▸ TASK DESCRIPTION
All pictures are to be skipped; retype only the lines from the top of the entries through the line with "1. [Dependencies](#dependencies)", both included.

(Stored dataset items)
----
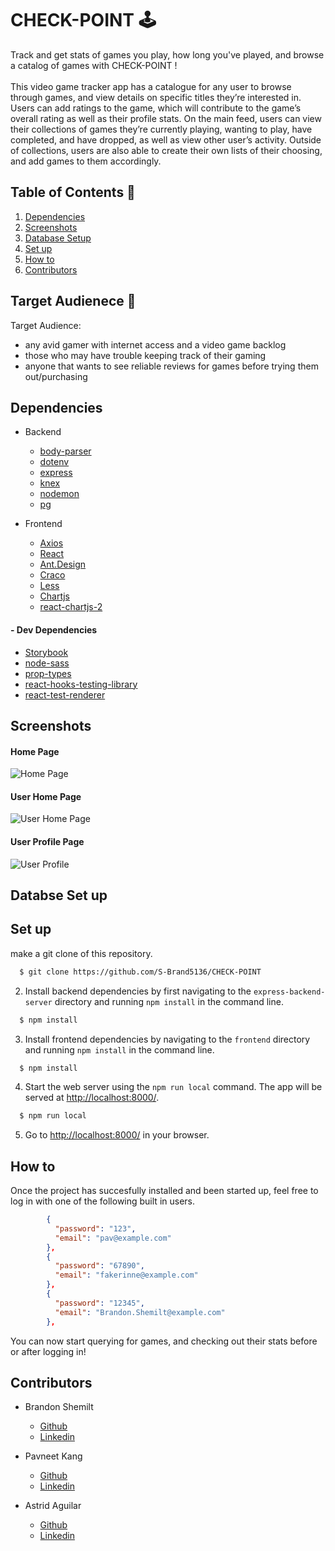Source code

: # CHECK-POINT 🕹️

Track and get stats of games you play, how long you've played, and browse a catalog of games with CHECK-POINT !
<br />
<br />
This video game tracker app has a catalogue for any user to browse through games, and view details on specific titles they’re interested in. Users can add ratings to the game, which will contribute to the game’s overall rating as well as their profile stats. On the main feed, users can view their collections of games they’re currently playing, wanting to play, have completed, and have dropped, as well as view other user’s activity. Outside of collections, users are also able to create their own lists of their choosing, and add games to them accordingly.

## Table of Contents 📖

1. [Dependencies](#dependencies)
2. [Screenshots](#screenshots)
3. [Database Setup](#database)
4. [Set up](#setUp)
5. [How to](#howTo)
6. [Contributors](#contributors)

## Target Audienece 🙇

Target Audience:

- any avid gamer with internet access and a video game backlog
- those who may have trouble keeping track of their gaming
- anyone that wants to see reliable reviews for games before trying them out/purchasing

## Dependencies <a name='dependencies'></a>

- Backend

  - [body-parser](https://expressjs.com/en/resources/middleware/body-parser.html)
  - [dotenv](https://www.npmjs.com/package/dotenv)
  - [express](https://expressjs.com/)
  - [knex](https://knexjs.org/)
  - [nodemon](https://www.npmjs.com/package/nodemon)
  - [pg](https://www.npmjs.com/package/pg)

- Frontend
  - [Axios](https://axios-http.com/docs/intro)
  - [React](https://reactjs.org/)
  - [Ant.Design](https://ant.design/)
  - [Craco](https://www.npmjs.com/package/@craco/craco)
  - [Less](https://lesscss.org/)
  - [Chartjs](https://www.chartjs.org/)
  - [react-chartjs-2](https://www.npmjs.com/package/react-chartjs-2)

#### - Dev Dependencies

- [Storybook](https://storybook.js.org/)
- [node-sass](https://www.npmjs.com/package/node-sass)
- [prop-types](https://www.npmjs.com/package/prop-types)
- [react-hooks-testing-library](https://react-hooks-testing-library.com/)
- [react-test-renderer](https://reactjs.org/docs/test-renderer.html)

## Screenshots <a name='screenshots'></a>

#### Home Page

![Home Page](https://github.com/S-Brand5136/CHECK-POINT/blob/master/docs/homepage_user.png)

#### User Home Page

![User Home Page](https://github.com/S-Brand5136/CHECK-POINT/blob/master/docs/homepage_user.png)

#### User Profile Page

![User Profile](https://github.com/S-Brand5136/CHECK-POINT/blob/master/docs/user_profile.png)

## Databse Set up <a name='database'></a>

## Set up <a name='setUp'></a>

make a git clone of this repository.

```bash
  $ git clone https://github.com/S-Brand5136/CHECK-POINT
```

2. Install backend dependencies by first navigating to the `express-backend-server` directory and running `npm install` in the command line.

```bash
  $ npm install
```

3. Install frontend dependencies by navigating to the `frontend` directory and running `npm install` in the command line.

```bash
  $ npm install
```

4. Start the web server using the `npm run local` command. The app will be served at <http://localhost:8000/>.

```bash
  $ npm run local
```

5. Go to <http://localhost:8000/> in your browser.

## How to <a name='howTo'></a>

Once the project has succesfully installed and been started up, feel free to log in with one of the following built in users.

```JSON
        {
          "password": "123",
          "email": "pav@example.com"
        },
        {
          "password": "67890",
          "email": "fakerinne@example.com"
        },
        {
          "password": "12345",
          "email": "Brandon.Shemilt@example.com"
        },

```

You can now start querying for games, and checking out their stats before or after logging in!

## Contributors <a name='contributors'></a>

- Brandon Shemilt

  - [Github](https://github.com/S-Brand5136)
  - [Linkedin](www.linkedin.com/in/brandon-shemilt-89a9401b1)

- Pavneet Kang

  - [Github](https://github.com/Pavneetk)
  - [Linkedin](https://www.linkedin.com/in/astrid-ch-aguilar/)

- Astrid Aguilar
  - [Github](https://github.com/astridcha1x)
  - [Linkedin](https://www.linkedin.com/in/pavneet-k-a139b3108/)
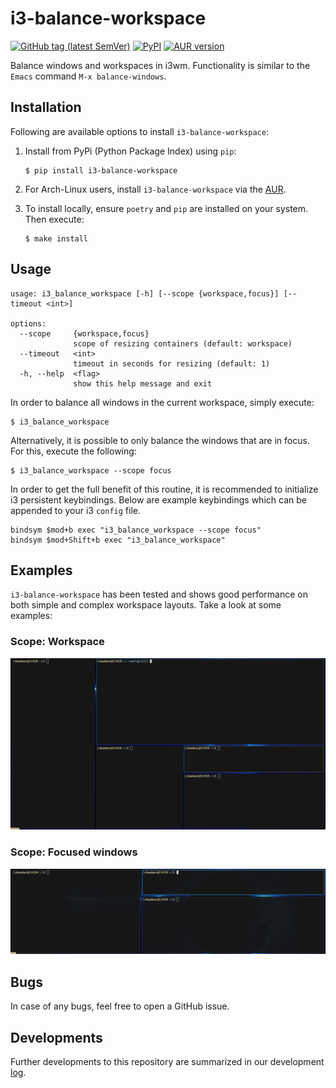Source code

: # i3-balance-workspace

[![GitHub tag (latest SemVer)](https://img.shields.io/github/v/tag/atreyasha/i3-balance-workspace?color=brightgreen&label=release&logo=GitHub)](https://github.com/atreyasha/i3-balance-workspace/tags)
[![PyPI](https://img.shields.io/pypi/v/i3-balance-workspace?color=brightgreen&logo=pypi&logoColor=yellow)](https://pypi.org/project/i3-balance-workspace/)
[![AUR version](https://img.shields.io/aur/version/i3-balance-workspace?color=brightgreen&logo=Arch%20Linux)](https://aur.archlinux.org/packages/i3-balance-workspace/)

Balance windows and workspaces in i3wm. Functionality is similar to the `Emacs` command `M-x balance-windows`.

## Installation

Following are available options to install `i3-balance-workspace`:

1. Install from PyPi (Python Package Index) using `pip`:

    ```shell
    $ pip install i3-balance-workspace
    ```

2. For Arch-Linux users, install `i3-balance-workspace` via the [AUR](https://aur.archlinux.org/packages/i3-balance-workspace/).

3. To install locally, ensure `poetry` and `pip` are installed on your system. Then execute:

    ```shell
    $ make install
    ```

## Usage

```
usage: i3_balance_workspace [-h] [--scope {workspace,focus}] [--timeout <int>]

options:
  --scope     {workspace,focus}
              scope of resizing containers (default: workspace)
  --timeout   <int>
              timeout in seconds for resizing (default: 1)
  -h, --help  <flag>
              show this help message and exit
```

In order to balance all windows in the current workspace, simply execute:

```shell
$ i3_balance_workspace
```

Alternatively, it is possible to only balance the windows that are in focus. For this, execute the following:

```shell
$ i3_balance_workspace --scope focus
```

In order to get the full benefit of this routine, it is recommended to initialize i3 persistent keybindings. Below are example keybindings which can be appended to your i3 `config` file.

```shell
bindsym $mod+b exec "i3_balance_workspace --scope focus"
bindsym $mod+Shift+b exec "i3_balance_workspace"
```

## Examples

`i3-balance-workspace` has been tested and shows good performance on both simple and complex workspace layouts. Take a look at some examples:

### Scope: Workspace

<p align="center">
<img src="https://raw.githubusercontent.com/atreyasha/i3-balance-workspace/main/docs/workspace.gif" width="800">
</p>

### Scope: Focused windows

<p align="center">
<img src="https://raw.githubusercontent.com/atreyasha/i3-balance-workspace/main/docs/windows.gif" width="800">
</p>

## Bugs

In case of any bugs, feel free to open a GitHub issue.

## Developments

Further developments to this repository are summarized in our development [log](https://github.com/atreyasha/i3-balance-workspace/blob/main/docs/develop.md).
----
▸ EXPECTED OUTPUT
Source code

: # CHECK-POINT 🕹️

Track and get stats of games you play, how long you've played, and browse a catalog of games with CHECK-POINT !
<br />
<br />
This video game tracker app has a catalogue for any user to browse through games, and view details on specific titles they’re interested in. Users can add ratings to the game, which will contribute to the game’s overall rating as well as their profile stats. On the main feed, users can view their collections of games they’re currently playing, wanting to play, have completed, and have dropped, as well as view other user’s activity. Outside of collections, users are also able to create their own lists of their choosing, and add games to them accordingly.

## Table of Contents 📖

1. [Dependencies](#dependencies)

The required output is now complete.